**** Records for the exercise ****

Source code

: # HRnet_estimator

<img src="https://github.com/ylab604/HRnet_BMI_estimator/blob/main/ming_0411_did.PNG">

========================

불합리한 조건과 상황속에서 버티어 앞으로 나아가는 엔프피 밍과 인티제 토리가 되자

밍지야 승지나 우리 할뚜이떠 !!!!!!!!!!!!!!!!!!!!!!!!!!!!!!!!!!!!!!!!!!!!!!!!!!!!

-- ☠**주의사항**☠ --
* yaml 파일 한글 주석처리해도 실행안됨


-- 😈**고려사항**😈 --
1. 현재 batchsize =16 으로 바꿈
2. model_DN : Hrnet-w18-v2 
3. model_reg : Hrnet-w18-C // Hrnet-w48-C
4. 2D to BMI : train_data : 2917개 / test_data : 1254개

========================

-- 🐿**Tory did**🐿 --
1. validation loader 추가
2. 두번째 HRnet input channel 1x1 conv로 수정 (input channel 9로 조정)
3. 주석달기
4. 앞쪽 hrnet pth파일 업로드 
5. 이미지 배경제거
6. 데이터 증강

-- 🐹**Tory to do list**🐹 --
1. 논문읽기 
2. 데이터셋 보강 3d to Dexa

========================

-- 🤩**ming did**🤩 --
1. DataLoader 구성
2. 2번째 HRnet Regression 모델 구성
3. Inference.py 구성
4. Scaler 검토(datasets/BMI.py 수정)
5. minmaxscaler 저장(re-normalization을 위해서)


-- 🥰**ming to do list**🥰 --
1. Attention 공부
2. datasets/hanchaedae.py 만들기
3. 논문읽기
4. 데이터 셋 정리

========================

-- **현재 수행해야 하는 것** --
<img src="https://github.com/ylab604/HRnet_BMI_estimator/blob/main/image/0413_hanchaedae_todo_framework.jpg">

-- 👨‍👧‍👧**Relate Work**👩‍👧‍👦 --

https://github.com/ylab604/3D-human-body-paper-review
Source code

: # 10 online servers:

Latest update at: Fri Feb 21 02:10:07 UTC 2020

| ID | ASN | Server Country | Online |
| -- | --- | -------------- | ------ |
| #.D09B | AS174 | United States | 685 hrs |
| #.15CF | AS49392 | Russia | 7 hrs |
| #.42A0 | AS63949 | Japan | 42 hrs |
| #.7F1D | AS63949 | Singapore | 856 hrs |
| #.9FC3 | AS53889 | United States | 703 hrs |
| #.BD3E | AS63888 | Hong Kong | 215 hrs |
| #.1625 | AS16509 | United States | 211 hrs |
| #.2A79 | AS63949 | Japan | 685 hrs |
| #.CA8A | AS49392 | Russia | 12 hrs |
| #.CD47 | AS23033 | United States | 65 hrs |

****
**** Records for the exercise ****

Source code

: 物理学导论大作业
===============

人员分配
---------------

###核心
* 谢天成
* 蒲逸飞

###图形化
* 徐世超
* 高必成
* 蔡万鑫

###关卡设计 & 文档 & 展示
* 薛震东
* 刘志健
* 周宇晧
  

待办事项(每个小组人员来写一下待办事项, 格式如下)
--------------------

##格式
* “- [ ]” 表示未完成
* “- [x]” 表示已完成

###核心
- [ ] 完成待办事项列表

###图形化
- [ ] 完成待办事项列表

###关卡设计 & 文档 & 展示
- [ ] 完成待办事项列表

****

Task description
Reproduce only the lines above spanning from the line containing "불합리한 조건과 상황속에서 버티어 앞으로 나아가는 엔프피 밍과 인티제 토리가 되자" through the line containing "States | 65 hrs |", word for word.

Completed exercise
불합리한 조건과 상황속에서 버티어 앞으로 나아가는 엔프피 밍과 인티제 토리가 되자

밍지야 승지나 우리 할뚜이떠 !!!!!!!!!!!!!!!!!!!!!!!!!!!!!!!!!!!!!!!!!!!!!!!!!!!!

-- ☠**주의사항**☠ --
* yaml 파일 한글 주석처리해도 실행안됨


-- 😈**고려사항**😈 --
1. 현재 batchsize =16 으로 바꿈
2. model_DN : Hrnet-w18-v2 
3. model_reg : Hrnet-w18-C // Hrnet-w48-C
4. 2D to BMI : train_data : 2917개 / test_data : 1254개

========================

-- 🐿**Tory did**🐿 --
1. validation loader 추가
2. 두번째 HRnet input channel 1x1 conv로 수정 (input channel 9로 조정)
3. 주석달기
4. 앞쪽 hrnet pth파일 업로드 
5. 이미지 배경제거
6. 데이터 증강

-- 🐹**Tory to do list**🐹 --
1. 논문읽기 
2. 데이터셋 보강 3d to Dexa

========================

-- 🤩**ming did**🤩 --
1. DataLoader 구성
2. 2번째 HRnet Regression 모델 구성
3. Inference.py 구성
4. Scaler 검토(datasets/BMI.py 수정)
5. minmaxscaler 저장(re-normalization을 위해서)


-- 🥰**ming to do list**🥰 --
1. Attention 공부
2. datasets/hanchaedae.py 만들기
3. 논문읽기
4. 데이터 셋 정리

========================

-- **현재 수행해야 하는 것** --
<img src="https://github.com/ylab604/HRnet_BMI_estimator/blob/main/image/0413_hanchaedae_todo_framework.jpg">

-- 👨‍👧‍👧**Relate Work**👩‍👧‍👦 --

https://github.com/ylab604/3D-human-body-paper-review
Source code

: # 10 online servers:

Latest update at: Fri Feb 21 02:10:07 UTC 2020

| ID | ASN | Server Country | Online |
| -- | --- | -------------- | ------ |
| #.D09B | AS174 | United States | 685 hrs |
| #.15CF | AS49392 | Russia | 7 hrs |
| #.42A0 | AS63949 | Japan | 42 hrs |
| #.7F1D | AS63949 | Singapore | 856 hrs |
| #.9FC3 | AS53889 | United States | 703 hrs |
| #.BD3E | AS63888 | Hong Kong | 215 hrs |
| #.1625 | AS16509 | United States | 211 hrs |
| #.2A79 | AS63949 | Japan | 685 hrs |
| #.CA8A | AS49392 | Russia | 12 hrs |
| #.CD47 | AS23033 | United States | 65 hrs |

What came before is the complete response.